User Guide

384 Networking and Communication
Connecting to SWF documents in different domains
To allow communications only from specific domains, you call the allowDomain() or
allowInsecureDomain() method of the LocalConnection class and pass a list of one or more
domains that are allowed to access this LocalConnection object.
In earlier versions of ActionScript,
LocalConnection.allowDomain() and
LocalConnection.allowInsecureDomain() were callback methods that had to be
implemented by developers and that had to return a Boolean value. In ActionScript 3.0,
LocalConnection.allowDomain() and LocalConnection.allowInsecureDomain() are
both built-in methods, which developers can call just like
Security.allowDomain() and
Security.allowInsecureDomain(), passing one or more names of domains to be allowed.

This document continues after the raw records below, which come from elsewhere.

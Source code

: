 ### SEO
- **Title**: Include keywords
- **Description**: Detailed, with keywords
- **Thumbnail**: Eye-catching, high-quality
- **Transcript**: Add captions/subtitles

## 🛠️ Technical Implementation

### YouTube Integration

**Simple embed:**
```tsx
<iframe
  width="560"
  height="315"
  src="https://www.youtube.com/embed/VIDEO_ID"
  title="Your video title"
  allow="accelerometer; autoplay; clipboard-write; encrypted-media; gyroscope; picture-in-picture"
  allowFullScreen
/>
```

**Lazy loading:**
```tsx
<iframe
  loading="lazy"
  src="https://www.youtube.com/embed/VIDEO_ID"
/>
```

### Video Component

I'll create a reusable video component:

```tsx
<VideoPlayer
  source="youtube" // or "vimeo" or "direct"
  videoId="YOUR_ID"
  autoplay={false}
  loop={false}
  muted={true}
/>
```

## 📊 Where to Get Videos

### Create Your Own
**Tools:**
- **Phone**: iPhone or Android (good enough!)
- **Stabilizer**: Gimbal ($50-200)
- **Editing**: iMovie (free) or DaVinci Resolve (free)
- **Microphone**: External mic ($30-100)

There are two special values that you can pass to the
LocalConnection.allowDomain() and
LocalConnection.allowInsecureDomain() methods: * and localhost. The asterisk value
(*) allows access from all domains. The string localhost allows calls to the SWF file from
SWF files that are locally installed.
Flash Player 8 introduced security restrictions on local SWF files. A SWF file that is allowed
to access the Internet cannot also have access to the local file system. If you specify
localhost, any local SWF file can access the SWF file. If the LocalConnection.send()

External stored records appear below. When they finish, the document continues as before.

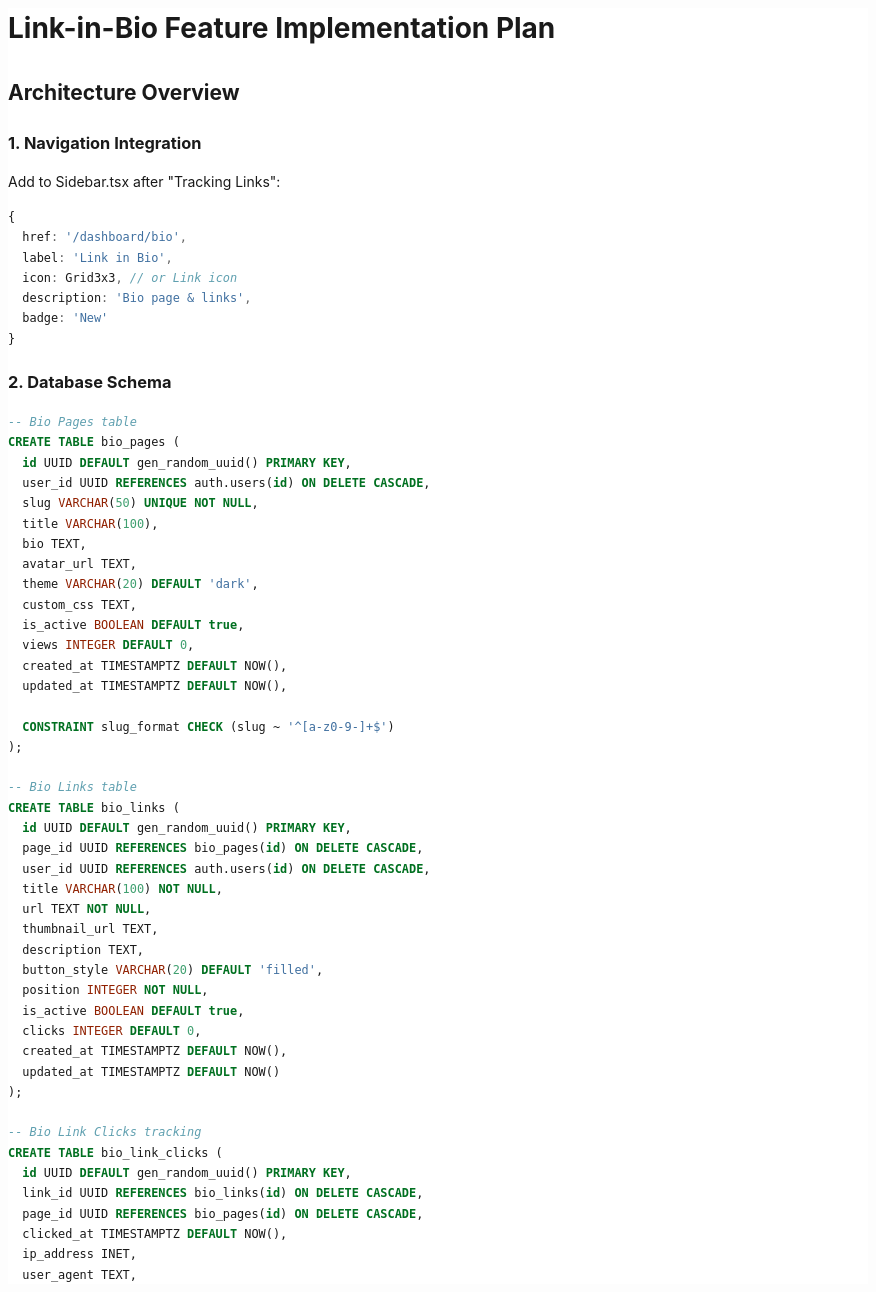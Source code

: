 # Link-in-Bio Feature Implementation Plan

## Architecture Overview

### 1. Navigation Integration
Add to Sidebar.tsx after "Tracking Links":
```typescript
{
  href: '/dashboard/bio',
  label: 'Link in Bio',
  icon: Grid3x3, // or Link icon
  description: 'Bio page & links',
  badge: 'New'
}
```

### 2. Database Schema

```sql
-- Bio Pages table
CREATE TABLE bio_pages (
  id UUID DEFAULT gen_random_uuid() PRIMARY KEY,
  user_id UUID REFERENCES auth.users(id) ON DELETE CASCADE,
  slug VARCHAR(50) UNIQUE NOT NULL,
  title VARCHAR(100),
  bio TEXT,
  avatar_url TEXT,
  theme VARCHAR(20) DEFAULT 'dark',
  custom_css TEXT,
  is_active BOOLEAN DEFAULT true,
  views INTEGER DEFAULT 0,
  created_at TIMESTAMPTZ DEFAULT NOW(),
  updated_at TIMESTAMPTZ DEFAULT NOW(),

  CONSTRAINT slug_format CHECK (slug ~ '^[a-z0-9-]+$')
);

-- Bio Links table
CREATE TABLE bio_links (
  id UUID DEFAULT gen_random_uuid() PRIMARY KEY,
  page_id UUID REFERENCES bio_pages(id) ON DELETE CASCADE,
  user_id UUID REFERENCES auth.users(id) ON DELETE CASCADE,
  title VARCHAR(100) NOT NULL,
  url TEXT NOT NULL,
  thumbnail_url TEXT,
  description TEXT,
  button_style VARCHAR(20) DEFAULT 'filled',
  position INTEGER NOT NULL,
  is_active BOOLEAN DEFAULT true,
  clicks INTEGER DEFAULT 0,
  created_at TIMESTAMPTZ DEFAULT NOW(),
  updated_at TIMESTAMPTZ DEFAULT NOW()
);

-- Bio Link Clicks tracking
CREATE TABLE bio_link_clicks (
  id UUID DEFAULT gen_random_uuid() PRIMARY KEY,
  link_id UUID REFERENCES bio_links(id) ON DELETE CASCADE,
  page_id UUID REFERENCES bio_pages(id) ON DELETE CASCADE,
  clicked_at TIMESTAMPTZ DEFAULT NOW(),
  ip_address INET,
  user_agent TEXT,
```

method attempts to communicate with a SWF file from a security sandbox to which the
calling code does not have access, a
securityError event
(SecurityErrorEvent.SECURITY_ERROR) is dispatched. To work around this error, you can
specify the caller's domain in the receiver's
LocalConnection.allowDomain() method.
If you implement communication only between SWF files in the same domain, you can
specify a
connectionName parameter that does not begin with an underscore (_) and does not
specify a domain name (for example,
myDomain:connectionName). Use the same string in the
LocalConnection.connect(connectionName) command.